## Source data
=== Section Start ===
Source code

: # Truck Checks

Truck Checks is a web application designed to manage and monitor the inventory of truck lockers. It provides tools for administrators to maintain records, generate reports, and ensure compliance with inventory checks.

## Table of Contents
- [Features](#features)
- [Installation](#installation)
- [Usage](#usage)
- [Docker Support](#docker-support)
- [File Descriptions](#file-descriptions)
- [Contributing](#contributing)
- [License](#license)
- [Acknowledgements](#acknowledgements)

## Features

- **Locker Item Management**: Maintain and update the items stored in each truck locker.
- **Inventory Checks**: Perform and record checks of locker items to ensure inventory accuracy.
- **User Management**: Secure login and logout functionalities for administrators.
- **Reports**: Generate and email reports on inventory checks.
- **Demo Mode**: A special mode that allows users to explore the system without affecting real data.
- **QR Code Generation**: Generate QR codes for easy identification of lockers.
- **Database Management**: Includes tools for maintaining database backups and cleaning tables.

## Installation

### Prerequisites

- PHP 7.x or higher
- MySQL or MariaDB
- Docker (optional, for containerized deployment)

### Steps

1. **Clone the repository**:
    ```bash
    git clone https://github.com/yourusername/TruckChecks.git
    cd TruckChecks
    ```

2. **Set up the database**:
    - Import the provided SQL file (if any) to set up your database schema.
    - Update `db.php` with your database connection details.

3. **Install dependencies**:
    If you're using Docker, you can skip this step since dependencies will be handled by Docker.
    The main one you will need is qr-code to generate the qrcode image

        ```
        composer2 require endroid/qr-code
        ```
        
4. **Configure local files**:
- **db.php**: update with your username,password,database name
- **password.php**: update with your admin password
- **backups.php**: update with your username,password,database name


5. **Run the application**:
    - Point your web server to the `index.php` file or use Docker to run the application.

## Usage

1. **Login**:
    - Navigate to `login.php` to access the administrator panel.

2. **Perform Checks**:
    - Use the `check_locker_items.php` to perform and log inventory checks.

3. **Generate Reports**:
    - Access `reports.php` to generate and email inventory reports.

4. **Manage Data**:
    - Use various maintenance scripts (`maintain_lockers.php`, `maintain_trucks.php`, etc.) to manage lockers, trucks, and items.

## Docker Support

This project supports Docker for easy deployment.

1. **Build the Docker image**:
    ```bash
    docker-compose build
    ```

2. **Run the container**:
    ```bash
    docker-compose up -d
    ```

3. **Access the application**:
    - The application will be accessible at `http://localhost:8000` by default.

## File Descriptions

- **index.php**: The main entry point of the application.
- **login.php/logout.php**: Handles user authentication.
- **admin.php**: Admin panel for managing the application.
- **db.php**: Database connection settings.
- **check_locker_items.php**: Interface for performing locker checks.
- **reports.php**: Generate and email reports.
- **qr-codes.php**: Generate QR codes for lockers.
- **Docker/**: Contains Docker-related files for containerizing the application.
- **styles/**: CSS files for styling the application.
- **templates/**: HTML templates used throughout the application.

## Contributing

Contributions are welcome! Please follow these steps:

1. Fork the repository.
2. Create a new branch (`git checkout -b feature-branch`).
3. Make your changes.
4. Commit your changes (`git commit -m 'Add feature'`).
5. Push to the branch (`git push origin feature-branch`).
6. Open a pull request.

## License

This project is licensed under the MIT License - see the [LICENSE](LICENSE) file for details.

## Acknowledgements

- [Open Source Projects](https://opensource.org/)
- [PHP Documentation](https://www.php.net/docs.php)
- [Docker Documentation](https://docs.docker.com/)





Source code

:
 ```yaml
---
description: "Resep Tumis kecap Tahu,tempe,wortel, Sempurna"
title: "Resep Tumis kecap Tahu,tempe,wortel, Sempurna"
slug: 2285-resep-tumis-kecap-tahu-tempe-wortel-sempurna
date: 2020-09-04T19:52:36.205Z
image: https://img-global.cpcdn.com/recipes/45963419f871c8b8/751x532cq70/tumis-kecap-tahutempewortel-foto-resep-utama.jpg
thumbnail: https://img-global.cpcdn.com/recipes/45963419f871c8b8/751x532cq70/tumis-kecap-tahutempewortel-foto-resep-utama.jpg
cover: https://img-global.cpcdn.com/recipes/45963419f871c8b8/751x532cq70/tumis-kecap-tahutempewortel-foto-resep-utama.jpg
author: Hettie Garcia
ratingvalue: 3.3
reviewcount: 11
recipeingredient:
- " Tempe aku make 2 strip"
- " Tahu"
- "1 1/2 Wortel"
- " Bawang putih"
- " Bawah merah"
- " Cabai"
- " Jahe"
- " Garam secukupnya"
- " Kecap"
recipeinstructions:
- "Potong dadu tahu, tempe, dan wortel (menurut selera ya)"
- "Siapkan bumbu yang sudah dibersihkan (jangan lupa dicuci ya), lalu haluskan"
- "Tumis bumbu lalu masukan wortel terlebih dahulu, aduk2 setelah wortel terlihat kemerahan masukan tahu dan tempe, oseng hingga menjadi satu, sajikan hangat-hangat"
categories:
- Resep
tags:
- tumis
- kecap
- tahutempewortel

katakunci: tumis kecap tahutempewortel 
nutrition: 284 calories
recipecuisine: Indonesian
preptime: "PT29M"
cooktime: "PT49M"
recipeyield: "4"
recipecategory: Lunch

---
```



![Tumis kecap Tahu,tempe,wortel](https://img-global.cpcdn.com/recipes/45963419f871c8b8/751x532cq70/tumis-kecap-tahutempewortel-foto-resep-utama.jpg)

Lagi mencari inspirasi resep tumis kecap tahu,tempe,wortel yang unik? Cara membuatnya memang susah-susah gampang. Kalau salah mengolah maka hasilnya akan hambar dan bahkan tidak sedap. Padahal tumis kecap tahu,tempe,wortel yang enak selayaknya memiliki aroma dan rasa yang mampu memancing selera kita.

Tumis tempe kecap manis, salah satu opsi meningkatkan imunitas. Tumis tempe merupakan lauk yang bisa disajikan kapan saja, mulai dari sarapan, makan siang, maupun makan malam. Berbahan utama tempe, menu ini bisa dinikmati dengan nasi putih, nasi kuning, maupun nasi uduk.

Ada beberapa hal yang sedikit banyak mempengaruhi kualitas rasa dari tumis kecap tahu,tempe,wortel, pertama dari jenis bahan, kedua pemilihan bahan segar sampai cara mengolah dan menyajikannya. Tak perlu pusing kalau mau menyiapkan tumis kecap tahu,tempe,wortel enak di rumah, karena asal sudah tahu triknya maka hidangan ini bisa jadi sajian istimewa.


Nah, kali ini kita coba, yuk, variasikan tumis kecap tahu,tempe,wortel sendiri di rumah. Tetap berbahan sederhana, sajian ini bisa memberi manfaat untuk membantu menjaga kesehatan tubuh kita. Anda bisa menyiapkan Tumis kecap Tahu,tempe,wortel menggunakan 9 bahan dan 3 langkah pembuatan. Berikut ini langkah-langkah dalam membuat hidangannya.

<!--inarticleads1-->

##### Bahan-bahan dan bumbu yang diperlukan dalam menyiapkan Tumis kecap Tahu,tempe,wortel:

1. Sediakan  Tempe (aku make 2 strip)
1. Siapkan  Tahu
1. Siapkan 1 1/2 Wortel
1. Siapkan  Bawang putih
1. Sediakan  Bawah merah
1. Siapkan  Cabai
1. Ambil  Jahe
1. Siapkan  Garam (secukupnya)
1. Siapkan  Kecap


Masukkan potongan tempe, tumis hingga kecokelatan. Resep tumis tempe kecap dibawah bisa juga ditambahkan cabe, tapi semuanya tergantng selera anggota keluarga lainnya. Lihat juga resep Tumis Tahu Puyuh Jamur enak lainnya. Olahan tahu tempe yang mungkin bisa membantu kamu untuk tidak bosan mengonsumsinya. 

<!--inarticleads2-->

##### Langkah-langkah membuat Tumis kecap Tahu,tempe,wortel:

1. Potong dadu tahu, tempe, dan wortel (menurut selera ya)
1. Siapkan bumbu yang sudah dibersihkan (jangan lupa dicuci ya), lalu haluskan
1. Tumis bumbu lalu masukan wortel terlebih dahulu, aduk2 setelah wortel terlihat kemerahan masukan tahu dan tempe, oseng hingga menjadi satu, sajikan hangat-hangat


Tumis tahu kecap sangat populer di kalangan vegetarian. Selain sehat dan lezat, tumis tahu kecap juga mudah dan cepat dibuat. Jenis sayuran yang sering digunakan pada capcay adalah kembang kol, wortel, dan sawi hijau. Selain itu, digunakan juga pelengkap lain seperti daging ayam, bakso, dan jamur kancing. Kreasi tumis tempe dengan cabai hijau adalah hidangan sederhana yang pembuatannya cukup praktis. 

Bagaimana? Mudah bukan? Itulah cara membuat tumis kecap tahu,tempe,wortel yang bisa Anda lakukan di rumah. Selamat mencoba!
=== Section End ===
The lines to return begin at the first line of the records and end at the line holding "- **Inventory Checks**: Perform"; please return them exactly, including both, and nothing beyond.

Source code

: # Truck Checks

Truck Checks is a web application designed to manage and monitor the inventory of truck lockers. It provides tools for administrators to maintain records, generate reports, and ensure compliance with inventory checks.

## Table of Contents
- [Features](#features)
- [Installation](#installation)
- [Usage](#usage)
- [Docker Support](#docker-support)
- [File Descriptions](#file-descriptions)
- [Contributing](#contributing)
- [License](#license)
- [Acknowledgements](#acknowledgements)

## Features

- **Locker Item Management**: Maintain and update the items stored in each truck locker.
- **Inventory Checks**: Perform and record checks of locker items to ensure inventory accuracy.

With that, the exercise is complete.